WORK TASK – From the listing below, reproduce word for word the part that opens with the line containing "styling is gone." and closes with the line containing "I know, that's"; reproduce nothing else.

THE DATA –
▽
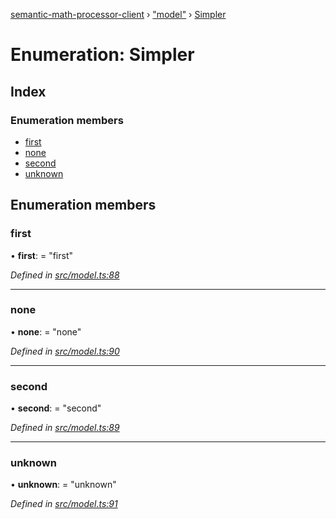 [semantic-math-processor-client](../README.md) › ["model"](../modules/_model_.md) › [Simpler](_model_.simpler.md)

# Enumeration: Simpler

## Index

### Enumeration members

* [first](_model_.simpler.md#first)
* [none](_model_.simpler.md#none)
* [second](_model_.simpler.md#second)
* [unknown](_model_.simpler.md#unknown)

## Enumeration members

###  first

• **first**: = "first"

*Defined in [src/model.ts:88](https://github.com/softaria/semantic-math-processor-client/blob/569d001/src/model.ts#L88)*

___

###  none

• **none**: = "none"

*Defined in [src/model.ts:90](https://github.com/softaria/semantic-math-processor-client/blob/569d001/src/model.ts#L90)*

___

###  second

• **second**: = "second"

*Defined in [src/model.ts:89](https://github.com/softaria/semantic-math-processor-client/blob/569d001/src/model.ts#L89)*

___

###  unknown

• **unknown**: = "unknown"

*Defined in [src/model.ts:91](https://github.com/softaria/semantic-math-processor-client/blob/569d001/src/model.ts#L91)*
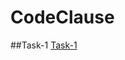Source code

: # CodeClause
##Task-1
[Task-1](https://www.figma.com/file/qmMmFCZh65PceG9AszYaNx/Task-1_CodeClause?type=design&node-id=0%3A1&mode=design&t=XrodP7niFss07aWB-1)
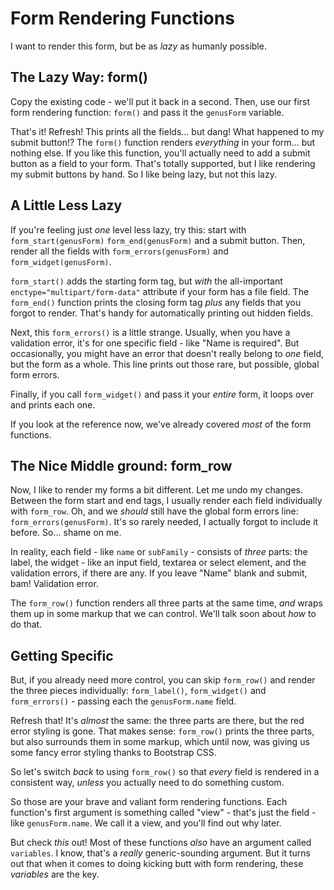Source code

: # Form Rendering Functions

I want to render this form, but be as *lazy* as humanly possible.

## The Lazy Way: form()

Copy the existing code - we'll put it back in a second. Then, use our first form
rendering function: `form()` and pass it the `genusForm` variable.

That's it! Refresh! This prints all the fields... but dang! What happened to my submit
button!? The `form()` function renders *everything* in your form... but nothing else.
If you like this function, you'll actually need to add a submit button as a field
to your form. That's totally supported, but I like rendering my submit buttons by
hand. So I like being lazy, but not this lazy.

## A Little Less Lazy

If you're feeling just *one* level less lazy, try this: start with `form_start(genusForm)`
`form_end(genusForm)` and a submit button. Then, render all the fields with
`form_errors(genusForm)` and `form_widget(genusForm)`.

`form_start()` adds the starting form tag, but *with* the all-important
`enctype="multipart/form-data"` attribute if your form has a file field. The
`form_end()` function prints the closing form tag *plus* any fields that you forgot
to render. That's handy for automatically printing out hidden fields.

Next, this `form_errors()` is a little strange. Usually, when you have a validation
error, it's for one specific field - like "Name is required". But occasionally, you
might have an error that doesn't really belong to *one* field, but the form as a
whole. This line prints out those rare, but possible, global form errors.

Finally, if you call `form_widget()` and pass it your *entire* form, it loops over
and prints each one.

If you look at the reference now, we've already covered *most* of the form functions.

## The Nice Middle ground: form_row

Now, I like to render my forms a bit different. Let me undo my changes. Between the
form start and end tags, I usually render each field individually with `form_row`.
Oh, and we *should* still have the global form errors line: `form_errors(genusForm)`.
It's so rarely needed, I actually forgot to include it before. So... shame on me.

In reality, each field - like `name` or `subFamily` - consists of *three* parts:
the label, the widget - like an input field, textarea or select element, and the
validation errors, if there are any. If you leave "Name" blank and submit, bam!
Validation error.

The `form_row()` function renders all three parts at the same time, *and* wraps them
up in some markup that we can control. We'll talk soon about *how* to do that.

## Getting Specific

But, if you already need more control, you can skip `form_row()` and render the three
pieces individually: `form_label()`, `form_widget()` and `form_errors()` - passing
each the `genusForm.name` field.

Refresh that! It's *almost* the same: the three parts are there, but the red error
styling is gone. That makes sense: `form_row()` prints the three parts, but also
surrounds them in some markup, which until now, was giving us some fancy error styling
thanks to Bootstrap CSS.

So let's switch *back* to using `form_row()` so that *every* field is rendered in
a consistent way, *unless* you actually need to do something custom.

So those are your brave and valiant form rendering functions. Each function's first
argument is something called "view" - that's just the field - like `genusForm.name`.
We call it a view, and you'll find out why later.

But check *this* out! Most of these functions *also* have an argument called `variables`.
I know, that's a *really* generic-sounding argument. But it turns out that when it
comes to doing kicking butt with form rendering, these *variables* are the key.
△
RESULT BELOW –
styling is gone. That makes sense: `form_row()` prints the three parts, but also
surrounds them in some markup, which until now, was giving us some fancy error styling
thanks to Bootstrap CSS.

So let's switch *back* to using `form_row()` so that *every* field is rendered in
a consistent way, *unless* you actually need to do something custom.

So those are your brave and valiant form rendering functions. Each function's first
argument is something called "view" - that's just the field - like `genusForm.name`.
We call it a view, and you'll find out why later.

But check *this* out! Most of these functions *also* have an argument called `variables`.
I know, that's a *really* generic-sounding argument. But it turns out that when it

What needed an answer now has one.